Give the lines below again exactly, starting with the line that holds "JWT token storage" and going on through the line that holds "- **Linux**: Secret".
○ ○ ○ ○ ○
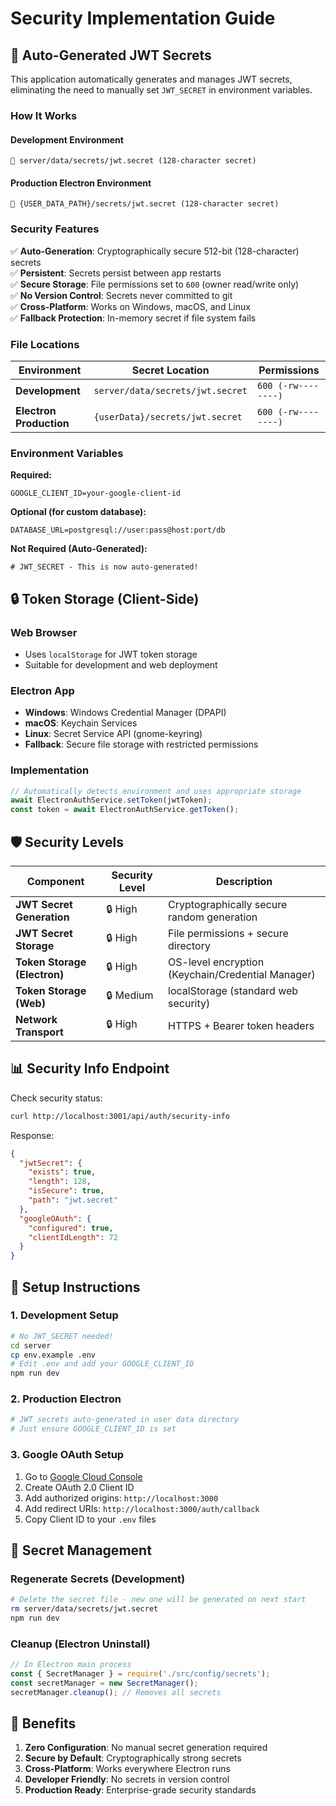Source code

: # Security Implementation Guide

## 🔐 Auto-Generated JWT Secrets

This application automatically generates and manages JWT secrets, eliminating the need to manually set `JWT_SECRET` in environment variables.

### How It Works

#### Development Environment
```
📁 server/data/secrets/jwt.secret (128-character secret)
```

#### Production Electron Environment  
```
📁 {USER_DATA_PATH}/secrets/jwt.secret (128-character secret)
```

### Security Features

✅ **Auto-Generation**: Cryptographically secure 512-bit (128-character) secrets  
✅ **Persistent**: Secrets persist between app restarts  
✅ **Secure Storage**: File permissions set to `600` (owner read/write only)  
✅ **No Version Control**: Secrets never committed to git  
✅ **Cross-Platform**: Works on Windows, macOS, and Linux  
✅ **Fallback Protection**: In-memory secret if file system fails  

### File Locations

| Environment | Secret Location | Permissions |
|-------------|-----------------|-------------|
| **Development** | `server/data/secrets/jwt.secret` | `600 (-rw--------)` |
| **Electron Production** | `{userData}/secrets/jwt.secret` | `600 (-rw--------)` |

### Environment Variables

**Required:**
```env
GOOGLE_CLIENT_ID=your-google-client-id
```

**Optional (for custom database):**
```env
DATABASE_URL=postgresql://user:pass@host:port/db
```

**Not Required (Auto-Generated):**
```env
# JWT_SECRET - This is now auto-generated!
```

## 🔒 Token Storage (Client-Side)

### Web Browser
- Uses `localStorage` for JWT token storage
- Suitable for development and web deployment

### Electron App
- **Windows**: Windows Credential Manager (DPAPI)
- **macOS**: Keychain Services  
- **Linux**: Secret Service API (gnome-keyring)
- **Fallback**: Secure file storage with restricted permissions

### Implementation

```typescript
// Automatically detects environment and uses appropriate storage
await ElectronAuthService.setToken(jwtToken);
const token = await ElectronAuthService.getToken();
```

## 🛡️ Security Levels

| Component | Security Level | Description |
|-----------|----------------|-------------|
| **JWT Secret Generation** | 🔒 High | Cryptographically secure random generation |
| **JWT Secret Storage** | 🔒 High | File permissions + secure directory |
| **Token Storage (Electron)** | 🔒 High | OS-level encryption (Keychain/Credential Manager) |
| **Token Storage (Web)** | 🔒 Medium | localStorage (standard web security) |
| **Network Transport** | 🔒 High | HTTPS + Bearer token headers |

## 📊 Security Info Endpoint

Check security status:
```bash
curl http://localhost:3001/api/auth/security-info
```

Response:
```json
{
  "jwtSecret": {
    "exists": true,
    "length": 128,
    "isSecure": true,
    "path": "jwt.secret"
  },
  "googleOAuth": {
    "configured": true,
    "clientIdLength": 72
  }
}
```

## 🚀 Setup Instructions

### 1. Development Setup
```bash
# No JWT_SECRET needed!
cd server
cp env.example .env
# Edit .env and add your GOOGLE_CLIENT_ID
npm run dev
```

### 2. Production Electron
```bash
# JWT secrets auto-generated in user data directory
# Just ensure GOOGLE_CLIENT_ID is set
```

### 3. Google OAuth Setup
1. Go to [Google Cloud Console](https://console.cloud.google.com/)
2. Create OAuth 2.0 Client ID
3. Add authorized origins: `http://localhost:3000`
4. Add redirect URIs: `http://localhost:3000/auth/callback`
5. Copy Client ID to your `.env` files

## 🧹 Secret Management

### Regenerate Secrets (Development)
```bash
# Delete the secret file - new one will be generated on next start
rm server/data/secrets/jwt.secret
npm run dev
```

### Cleanup (Electron Uninstall)
```javascript
// In Electron main process
const { SecretManager } = require('./src/config/secrets');
const secretManager = new SecretManager();
secretManager.cleanup(); // Removes all secrets
```

## 🎯 Benefits

1. **Zero Configuration**: No manual secret generation required
2. **Secure by Default**: Cryptographically strong secrets
3. **Cross-Platform**: Works everywhere Electron runs  
4. **Developer Friendly**: No secrets in version control
5. **Production Ready**: Enterprise-grade security standards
○ ○ ○ ○ ○
__TASK ANSWER__:
- Uses `localStorage` for JWT token storage
- Suitable for development and web deployment

### Electron App
- **Windows**: Windows Credential Manager (DPAPI)
- **macOS**: Keychain Services  
- **Linux**: Secret Service API (gnome-keyring)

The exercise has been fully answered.